Well its three days later and its time for a confession. I’m ashamed of my actions that day. I remember being in the computer lab at school when someone first mentioned it and I thought they were talking about a movie or something. Anyway I was working on an assignment and at the same time I was trying to go to cnn.com but I was having limited success so I though that was a problem with the server at the school. Then the webpage came up of the World Trade Centre. I remember my initial reaction. “My god, someone hacked CNN." My mind could not grasp the concept that what I was on the webpage was real.

Then I ended up down in the student lounge and they had a TV on and everyone was watching and then I realized that this was real. The planes had crashed into the towers. I saw a friend and he told be about the towers coming down and I didn’t believe that part. It wasn’t until I saw the towers actually crashing to earth on TV then I started to believe. Until that point, it seemed like an action movie and not reality.

Well soon after my classes ended I headed for work and I listened to people on the bus talk and it seemed to me that they just didn’t get it. I felt so empty inside and these people were talking like this was an ordinary event. I remember a woman talking about “When things got back to normal”; I just wanted to scream that things were never going to be back to normal. I wanted to say that the world has just change forever.

The worst was these two stupid white trash pieces of shit talking about it like it was action film and I wanted to scream but like before, I did nothing.

That what my day was basically, doing nothing but my usual routine. I felt like I should have been doing something else. Something important but I didn’t know what. So I acted like a lemming and did my job and listened to my boss talk about the customers being inconvenienced because the courier’s planes weren’t allowed to fly.

I don’t know if there really was something I could do but I’m still ashamed that I did nothing.

Perhaps I felt different from everyone else around me because I had been to New York and it was a real place to me. Not somewhere where people hear about but never go to. I had walked the streets of Manhattan. The two towers were real to me because I saw them. They were real, and New York was something I had experienced. So perhaps I felt a bond and a connection with the people of New York that day.

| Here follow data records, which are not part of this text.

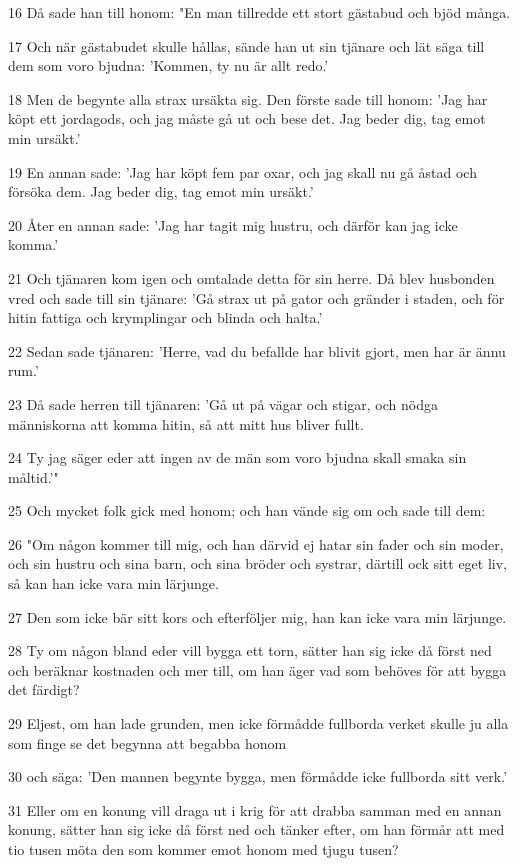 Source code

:\par 16 Då sade han till honom: "En man tillredde ett stort gästabud och bjöd många.
\par 17 Och när gästabudet skulle hållas, sände han ut sin tjänare och lät säga till dem som voro bjudna: 'Kommen, ty nu är allt redo.'
\par 18 Men de begynte alla strax ursäkta sig. Den förste sade till honom: 'Jag har köpt ett jordagods, och jag måste gå ut och bese det. Jag beder dig, tag emot min ursäkt.'
\par 19 En annan sade: 'Jag har köpt fem par oxar, och jag skall nu gå åstad och försöka dem. Jag beder dig, tag emot min ursäkt.'
\par 20 Åter en annan sade: 'Jag har tagit mig hustru, och därför kan jag icke komma.'
\par 21 Och tjänaren kom igen och omtalade detta för sin herre. Då blev husbonden vred och sade till sin tjänare: 'Gå strax ut på gator och gränder i staden, och för hitin fattiga och krymplingar och blinda och halta.'
\par 22 Sedan sade tjänaren: 'Herre, vad du befallde har blivit gjort, men har är ännu rum.'
\par 23 Då sade herren till tjänaren: 'Gå ut på vägar och stigar, och nödga människorna att komma hitin, så att mitt hus bliver fullt.
\par 24 Ty jag säger eder att ingen av de män som voro bjudna skall smaka sin måltid.'"
\par 25 Och mycket folk gick med honom; och han vände sig om och sade till dem:
\par 26 "Om någon kommer till mig, och han därvid ej hatar sin fader och sin moder, och sin hustru och sina barn, och sina bröder och systrar, därtill ock sitt eget liv, så kan han icke vara min lärjunge.
\par 27 Den som icke bär sitt kors och efterföljer mig, han kan icke vara min lärjunge.
\par 28 Ty om någon bland eder vill bygga ett torn, sätter han sig icke då först ned och beräknar kostnaden och mer till, om han äger vad som behöves för att bygga det färdigt?
\par 29 Eljest, om han lade grunden, men icke förmådde fullborda verket skulle ju alla som finge se det begynna att begabba honom
\par 30 och säga: 'Den mannen begynte bygga, men förmådde icke fullborda sitt verk.'
\par 31 Eller om en konung vill draga ut i krig för att drabba samman med en annan konung, sätter han sig icke då först ned och tänker efter, om han förmår att med tio tusen möta den som kommer emot honom med tjugu tusen?
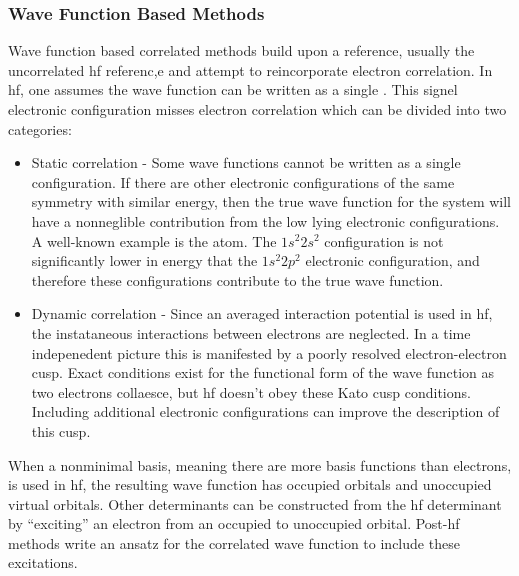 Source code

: \subsubsection{Wave Function Based Methods}
Wave function based correlated methods build upon a reference, usually the uncorrelated \gls{hf} referenc,e and attempt to reincorporate electron correlation.
In \gls{hf}, one assumes the wave function can be written as a single .
This signel electronic configuration misses electron correlation which can be divided into two categories:
\begin{itemize}
\item Static correlation - Some wave functions cannot be written as a single configuration. If there are other electronic configurations of the same symmetry with similar energy, then the true wave function for the system will have a nonneglible contribution from the low lying electronic configurations. A well-known example is the  atom. The $1s^2 2s^2$ configuration is not significantly lower in energy that the $1s^2 2p^2$ electronic configuration, and therefore these configurations contribute to the true wave function.\cite{10.1063/1.1669638, 10.1103/PhysRevA.4.908, 10.1103/PhysRevA.14.1965, 10.1103/PhysRevA.65.042507, 10.1063/1.477970}

\item Dynamic correlation - Since an averaged interaction potential is used in \gls{hf}, the instataneous interactions between electrons are neglected. In a time indepenedent picture this is manifested by a poorly resolved electron-electron cusp. Exact conditions exist for the functional form of the wave function as two electrons collaesce, but \gls{hf} doesn't obey these Kato cusp conditions.\cite{10.1002/cpa.3160100201} Including additional electronic configurations can improve the description of this cusp.
\end{itemize}

When a nonminimal basis, meaning there are more basis functions than electrons, is used in \gls{hf}, the resulting wave function has occupied orbitals and unoccupied virtual orbitals.
Other determinants can be constructed from the \gls{hf} determinant by ``exciting'' an electron from an occupied to unoccupied orbital.
Post-\gls{hf} methods write an ansatz for the correlated wave function to include these excitations.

Actually New York has always interested me. It always appeared to be such an exciting place to be but that day I shared their sorrow. But I did nothing.

My 2 bytes




1 comment:

Vics said...

I remember, you're right sweets - we all remember. I was actually in a chat room when it happened - someone just said "oh my god!! check the news NOW'" It was unreal - messenger just came alive with everyone i knew trying to check that various friends/ family online acquaintances were ok/ had heard.
My friends in Portugal were all panicking as they live near the u.n. base there and there was talk of flights being re-directed to that...
Was very traumatic - i remember crying whilst watching the news footage - and I'm in the UK!
The manchester bomb didn't even have this effect on me and the force of THAT blew my front door in (i lived in salford at the time and i was sat on the stairs talking to my mum on the phone - scared the shit out of me!)
But 9/11 had a profound effect on everyone - the people you discuss will have been touched but they probably didnt want to let the full horror of it sink in and so reduced it to a triviality.
Sometimes something is just too horrible to think about directly.